A pretty long but interesting read I hope.

A 6.5x5.5cm tumor suspected RCC was noticed on my left kidney and a 3x2.5cm tumor suspected RCC was noticed on my right kidney on CT imaging prior to weight loss surgery in Istanbul, Turkey - this year April 22 - the surgery was refused.

However at the time and still now there is no evidence of spread anywhere else including lymph nodes, lung and bone - no spread noticed on all scans or nephrectomy (see below)

The take away point being I had no symptoms whatsoever for these tumors and I was tagging along with my wife for the weight loss operation - one which I didn't really need I was 20st 6 at 6ft 2

With an ideal weight of 15/16 stone - I'm now 17.5 by tagging along with my wife's healthier eating plan and losing weight steadily as the weeks go by.

I feel lucky to have found these tumors but have been through a rollercoaster of emotions and it's not getting easier at age 44.

I'm in the hands of the NHS now and have had a left kidney nephrectomy 5 weeks ago, I am having a biopsy on the right kidney mass at some point in August, however my surgeon strongly suspects it to be malignant looking at the imaging.

If it is benign there is treatment to shrink the tumor if it's malignant he is going to do a partial nephrectomy on the remaining right kidney.

I have recovered well from the left nephrectomy and I go back to work Monday, I work for an environmental services company as a tanker driver but I'm going back for a week on light duties before we fly to turkey on holiday in early August.

Above is an image from the left nephrectomy tumor lab results, tumor has been graded a 2a with a nuclear grade of 3 out of 4 and I'm therefore an intermediate risk with 10 years of scans to follow.

I am desperately trying to find information on people who have survived RCC for 20 years plus and I can't find many at all especially those with bi lateral tumors.

I'm feeling a bit hopeless, desperate and low I am on a trial of mirtazipine anti depressants to see how I go but I just cannot keep thinking the worst.

My wife has been amazing but for now for me it's about facts and I can't find them for long term RCC cancer patients.

  • Good detailed objective account of journey to date.

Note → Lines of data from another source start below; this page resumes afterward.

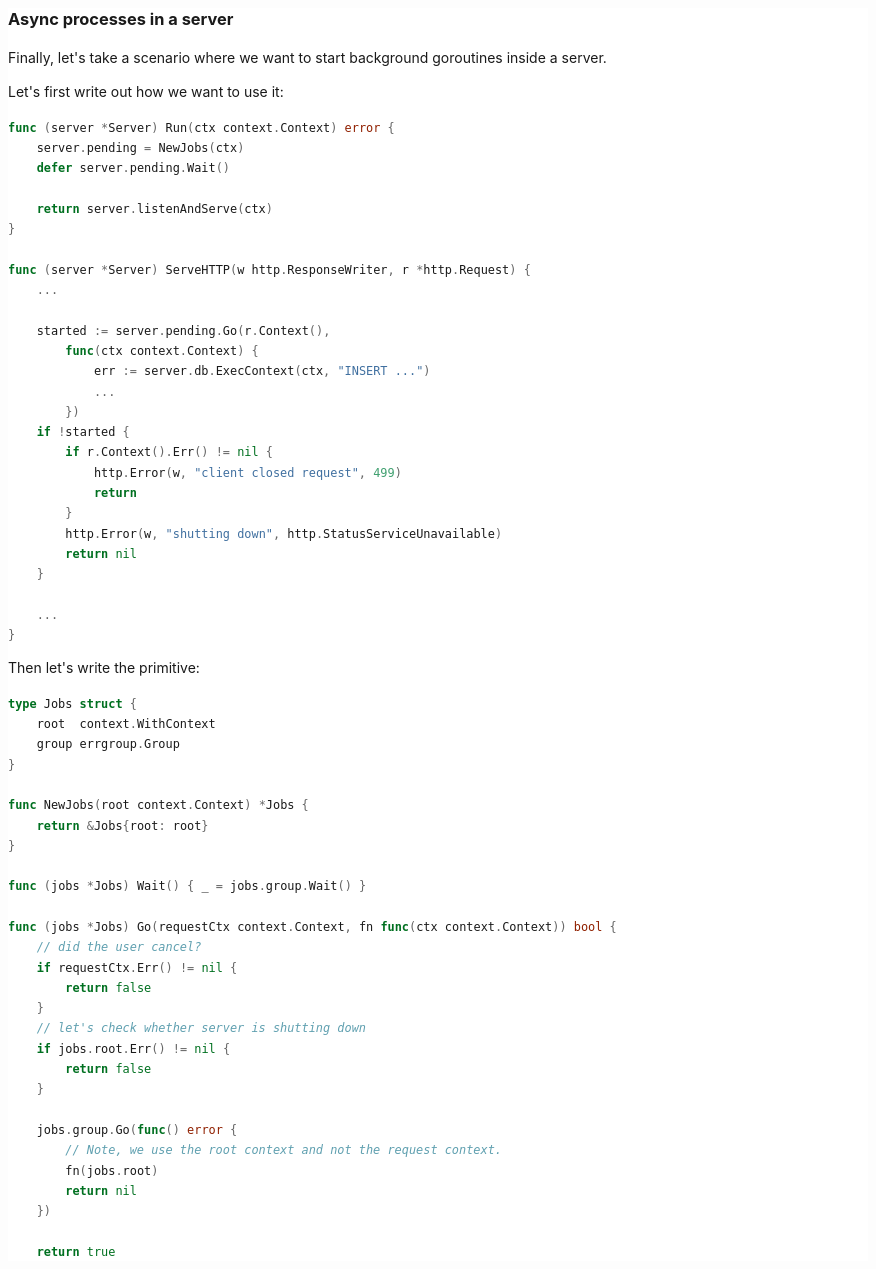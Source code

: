 ### Async processes in a server

Finally, let's take a scenario where we want to start background goroutines inside a server.

Let's first write out how we want to use it:

```go
func (server *Server) Run(ctx context.Context) error {
	server.pending = NewJobs(ctx)
	defer server.pending.Wait()

	return server.listenAndServe(ctx)
}

func (server *Server) ServeHTTP(w http.ResponseWriter, r *http.Request) {
	...

	started := server.pending.Go(r.Context(),
		func(ctx context.Context) {
			err := server.db.ExecContext(ctx, "INSERT ...")
			...
		})
	if !started {
		if r.Context().Err() != nil {
			http.Error(w, "client closed request", 499)
			return
		}
		http.Error(w, "shutting down", http.StatusServiceUnavailable)
		return nil
	}

	...
}
```

Then let's write the primitive:

``` go
type Jobs struct {
	root  context.WithContext
	group errgroup.Group
}

func NewJobs(root context.Context) *Jobs {
	return &Jobs{root: root}
}

func (jobs *Jobs) Wait() { _ = jobs.group.Wait() }

func (jobs *Jobs) Go(requestCtx context.Context, fn func(ctx context.Context)) bool {
	// did the user cancel?
	if requestCtx.Err() != nil {
		return false
	}
	// let's check whether server is shutting down
	if jobs.root.Err() != nil {
		return false
	}

	jobs.group.Go(func() error {
		// Note, we use the root context and not the request context.
		fn(jobs.root)
		return nil
	})

	return true
```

I have found that being as empirical as this with your journey is very effective for managing psychological  challenges that cancer throws your way . I’m 6 yrs into my journey, again 6ft 5ins, 16.5 stone no indication of anything wrong and until blood in urine 5 yrs 3 months ago and 6coms tumour on right kidney , operated on in May 18, sadly December 18 discovered in my spine , mastasticised and now on a palliative journey . Secondary bone cancer spread across hips to neck , rib cage but not yet to vital organs. 2 courses of radiotherapy in last 9 months to breakdown tumour growths on spine and various painkillers and steroids to manage pain when required. Again like yourself, normal questions around how long left , I guess nature , luck and cheemo tablet effectiveness will slow advance of disease . IF all continues 7-15 yrs from diagnosis and operation so incurable, enjoying life best I can , full NHS support from Edinburgh oncology department Western General, no issues in delays at all . 
    Keep positive matey , your not alone . Keep the faith and whatever you do be objective and focus on your own journey. Everyone is different medically , just don’t let it pull you down for days on end. You can’t change what it is , just manage the condition and be strong for family around you , I find they can tend to suffer more than I do 

    Ps I’m 57 and cancer would have been in my kidney since 49 yrs of age 2017 

    take it easy out there 

    Gary 

  • Pumpypants said:
    I am desperately trying to find information on people who have survived RCC for 20 years plus

    Hi there, I hear you.  It might not get captured in a place accessible to us.  But I get it's important to you.  Here's a 20 year survival case - I'll post the link, but it might get removed by the moderators. https://www.ncbi.nlm.nih.gov/pmc/articles/PMC5503444/

    Secondly, why not strive to be the first or a pioneer?  Treatment is advancing all the time and today's stats are out-of-date for what is currently achievable with today's approaches.  I don't believe survival rates from people diagnosed 20 years ago are relevant today because today's outcomes are infinitely better.  

  • in reply to Amgwasme

    Hi   I'm at the Western EDI too.  Maybe we have the same consultant?!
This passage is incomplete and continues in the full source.